But the threat is to how Jews are being seen in the world, and the threat is to how Judaism is being seen in the world, and the threat is to how the manipulation and weaponisation in some quarters of our tragic Shoah experiences is being seen in the world. And the threat is to our purpose as Jews in the world - not our survival but our purpose - a threat to the very purpose of our stubborn survival as a people over the generations: a survival not for its own sake but to carry into the world a blessing, a set of values. “I will make your name great and you will be a blessing” (Genesis 12:2). “And all the peoples of the world will bless themselves through you” (Genesis 22:18). Our Torah story tellers defined the purpose of Jewish existence and continuity through their depiction of  Abraham, and it is this purpose of ‘being a blessing’ that is under existential threat in these times, and that’s the greatest threat of all to Jews around the world – it’s not Hamas or Iran – it’s that our purpose is being hollowed out, sacrificed, rendered a meaningless dead mantra, rather than a living reality. The existential threat is that we are all – not just the State of Israel – becoming pariahs again.

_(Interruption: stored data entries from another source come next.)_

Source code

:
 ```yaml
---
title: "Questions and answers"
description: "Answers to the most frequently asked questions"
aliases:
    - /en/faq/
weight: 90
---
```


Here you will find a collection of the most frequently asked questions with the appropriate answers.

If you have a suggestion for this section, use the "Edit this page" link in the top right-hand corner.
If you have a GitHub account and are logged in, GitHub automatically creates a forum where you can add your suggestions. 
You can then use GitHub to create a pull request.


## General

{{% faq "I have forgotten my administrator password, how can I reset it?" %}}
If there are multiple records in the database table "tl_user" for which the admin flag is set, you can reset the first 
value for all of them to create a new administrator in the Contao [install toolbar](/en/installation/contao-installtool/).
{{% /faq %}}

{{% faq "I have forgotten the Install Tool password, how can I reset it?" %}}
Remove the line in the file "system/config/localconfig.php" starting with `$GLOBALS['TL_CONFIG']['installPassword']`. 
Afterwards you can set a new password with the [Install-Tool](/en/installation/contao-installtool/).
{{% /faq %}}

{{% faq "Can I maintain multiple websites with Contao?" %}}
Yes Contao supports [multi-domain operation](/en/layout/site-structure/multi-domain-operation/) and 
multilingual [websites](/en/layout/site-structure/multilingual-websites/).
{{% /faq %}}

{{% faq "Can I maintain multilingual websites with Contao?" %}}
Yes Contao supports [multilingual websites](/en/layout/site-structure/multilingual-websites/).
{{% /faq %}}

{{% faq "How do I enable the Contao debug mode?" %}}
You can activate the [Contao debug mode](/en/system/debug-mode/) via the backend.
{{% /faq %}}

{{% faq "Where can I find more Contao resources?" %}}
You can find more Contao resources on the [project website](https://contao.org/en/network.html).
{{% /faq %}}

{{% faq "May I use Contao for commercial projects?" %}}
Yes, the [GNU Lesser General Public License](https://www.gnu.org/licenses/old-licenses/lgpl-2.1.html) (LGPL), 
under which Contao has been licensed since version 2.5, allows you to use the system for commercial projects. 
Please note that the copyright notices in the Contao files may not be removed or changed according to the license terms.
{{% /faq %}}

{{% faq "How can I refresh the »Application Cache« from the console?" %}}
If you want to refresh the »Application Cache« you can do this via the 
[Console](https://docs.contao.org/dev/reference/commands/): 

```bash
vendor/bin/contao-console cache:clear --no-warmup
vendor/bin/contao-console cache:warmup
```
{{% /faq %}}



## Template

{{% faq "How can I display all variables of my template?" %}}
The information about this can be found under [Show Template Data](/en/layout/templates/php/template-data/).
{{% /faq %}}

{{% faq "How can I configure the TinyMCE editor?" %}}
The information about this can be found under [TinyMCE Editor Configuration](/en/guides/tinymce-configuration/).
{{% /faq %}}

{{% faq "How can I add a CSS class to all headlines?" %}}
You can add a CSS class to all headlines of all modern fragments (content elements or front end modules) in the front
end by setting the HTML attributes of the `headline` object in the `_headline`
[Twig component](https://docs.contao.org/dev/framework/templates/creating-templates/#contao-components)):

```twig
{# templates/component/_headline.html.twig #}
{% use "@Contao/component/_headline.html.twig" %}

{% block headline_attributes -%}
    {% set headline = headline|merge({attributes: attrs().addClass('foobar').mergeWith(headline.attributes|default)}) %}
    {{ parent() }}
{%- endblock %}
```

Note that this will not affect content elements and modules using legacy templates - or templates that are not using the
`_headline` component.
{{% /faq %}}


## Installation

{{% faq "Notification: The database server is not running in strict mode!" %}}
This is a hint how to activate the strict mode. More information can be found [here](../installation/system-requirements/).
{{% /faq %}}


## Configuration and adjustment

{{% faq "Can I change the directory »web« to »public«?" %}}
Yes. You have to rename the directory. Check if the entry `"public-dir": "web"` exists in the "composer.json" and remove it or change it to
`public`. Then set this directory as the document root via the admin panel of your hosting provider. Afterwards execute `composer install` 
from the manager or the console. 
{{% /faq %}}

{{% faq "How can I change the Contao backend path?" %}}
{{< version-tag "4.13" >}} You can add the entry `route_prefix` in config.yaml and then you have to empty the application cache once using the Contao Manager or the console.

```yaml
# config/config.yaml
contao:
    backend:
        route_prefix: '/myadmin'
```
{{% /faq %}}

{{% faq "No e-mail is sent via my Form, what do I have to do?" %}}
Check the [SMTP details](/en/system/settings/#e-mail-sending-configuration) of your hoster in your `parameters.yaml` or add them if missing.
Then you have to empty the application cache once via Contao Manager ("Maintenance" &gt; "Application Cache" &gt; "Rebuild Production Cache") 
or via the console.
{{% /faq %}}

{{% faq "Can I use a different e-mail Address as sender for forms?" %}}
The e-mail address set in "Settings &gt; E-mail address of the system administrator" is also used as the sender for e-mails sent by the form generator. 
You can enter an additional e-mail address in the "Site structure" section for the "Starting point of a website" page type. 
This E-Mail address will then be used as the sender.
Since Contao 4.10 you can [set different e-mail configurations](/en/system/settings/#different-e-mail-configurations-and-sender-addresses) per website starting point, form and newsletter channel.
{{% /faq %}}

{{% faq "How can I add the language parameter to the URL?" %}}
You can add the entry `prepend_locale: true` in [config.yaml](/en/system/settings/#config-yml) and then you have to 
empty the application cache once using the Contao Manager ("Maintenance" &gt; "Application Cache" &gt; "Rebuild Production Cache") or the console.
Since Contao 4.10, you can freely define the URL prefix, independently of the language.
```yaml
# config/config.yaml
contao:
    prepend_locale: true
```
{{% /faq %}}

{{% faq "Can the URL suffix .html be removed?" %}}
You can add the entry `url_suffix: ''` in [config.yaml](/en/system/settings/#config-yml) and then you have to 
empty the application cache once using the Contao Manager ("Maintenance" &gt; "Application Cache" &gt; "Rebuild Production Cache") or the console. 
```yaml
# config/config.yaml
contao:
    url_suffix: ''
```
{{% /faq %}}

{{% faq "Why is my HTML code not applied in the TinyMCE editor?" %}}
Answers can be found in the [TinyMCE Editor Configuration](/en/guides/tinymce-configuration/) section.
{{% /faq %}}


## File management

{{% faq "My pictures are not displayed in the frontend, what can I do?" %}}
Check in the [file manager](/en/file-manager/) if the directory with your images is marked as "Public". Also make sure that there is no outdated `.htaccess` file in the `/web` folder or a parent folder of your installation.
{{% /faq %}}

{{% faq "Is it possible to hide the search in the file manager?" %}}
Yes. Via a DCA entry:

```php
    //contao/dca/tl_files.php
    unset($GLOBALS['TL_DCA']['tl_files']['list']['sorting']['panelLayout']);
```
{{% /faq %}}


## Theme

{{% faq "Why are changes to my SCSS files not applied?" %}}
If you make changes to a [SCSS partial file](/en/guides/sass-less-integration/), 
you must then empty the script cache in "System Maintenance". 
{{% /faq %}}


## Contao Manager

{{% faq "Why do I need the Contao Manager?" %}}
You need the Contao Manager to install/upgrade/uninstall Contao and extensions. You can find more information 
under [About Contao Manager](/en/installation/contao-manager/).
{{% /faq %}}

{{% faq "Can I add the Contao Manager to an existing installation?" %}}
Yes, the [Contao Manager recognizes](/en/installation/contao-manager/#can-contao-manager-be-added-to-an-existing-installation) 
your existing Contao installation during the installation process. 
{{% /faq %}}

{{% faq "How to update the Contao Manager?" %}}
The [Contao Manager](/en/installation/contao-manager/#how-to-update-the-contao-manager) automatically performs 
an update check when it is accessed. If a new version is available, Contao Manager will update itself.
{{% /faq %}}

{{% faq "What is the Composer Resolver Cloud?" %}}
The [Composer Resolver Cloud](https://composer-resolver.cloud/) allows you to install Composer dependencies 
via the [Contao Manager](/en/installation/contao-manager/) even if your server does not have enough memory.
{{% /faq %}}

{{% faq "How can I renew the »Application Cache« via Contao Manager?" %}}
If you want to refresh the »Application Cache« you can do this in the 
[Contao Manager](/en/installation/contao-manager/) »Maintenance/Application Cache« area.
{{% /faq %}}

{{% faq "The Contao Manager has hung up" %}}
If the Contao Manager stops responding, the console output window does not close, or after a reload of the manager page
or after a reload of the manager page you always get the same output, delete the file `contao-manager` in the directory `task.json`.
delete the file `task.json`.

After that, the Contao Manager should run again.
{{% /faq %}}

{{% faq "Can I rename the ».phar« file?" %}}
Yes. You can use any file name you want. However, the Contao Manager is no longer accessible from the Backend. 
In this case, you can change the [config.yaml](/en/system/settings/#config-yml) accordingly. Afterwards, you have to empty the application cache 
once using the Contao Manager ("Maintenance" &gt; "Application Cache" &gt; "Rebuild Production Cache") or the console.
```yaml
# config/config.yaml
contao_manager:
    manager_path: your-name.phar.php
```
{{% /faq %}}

It isn’t possible to be silent when this is happening. And if that sounds a bit grandiose of me, then so be it. I take my strength – such as it is – from our tradition, from prophets like Isaiah:

“For the sake of Zion, I will not be still; for the sake of Jerusalem I will not be silent” (62:2).

But although I might draw my inspiration from our heritage, I am more than aware that I am only a small Diasporic voice standing in – and trying to withstand – the maelstrom around us.  You are free of course to disagree with my way of thinking about these things, but I am not free of the burden of responsibility I feel to keep on talking about these things. In the long arc of Jewish history there is so much at stake right now.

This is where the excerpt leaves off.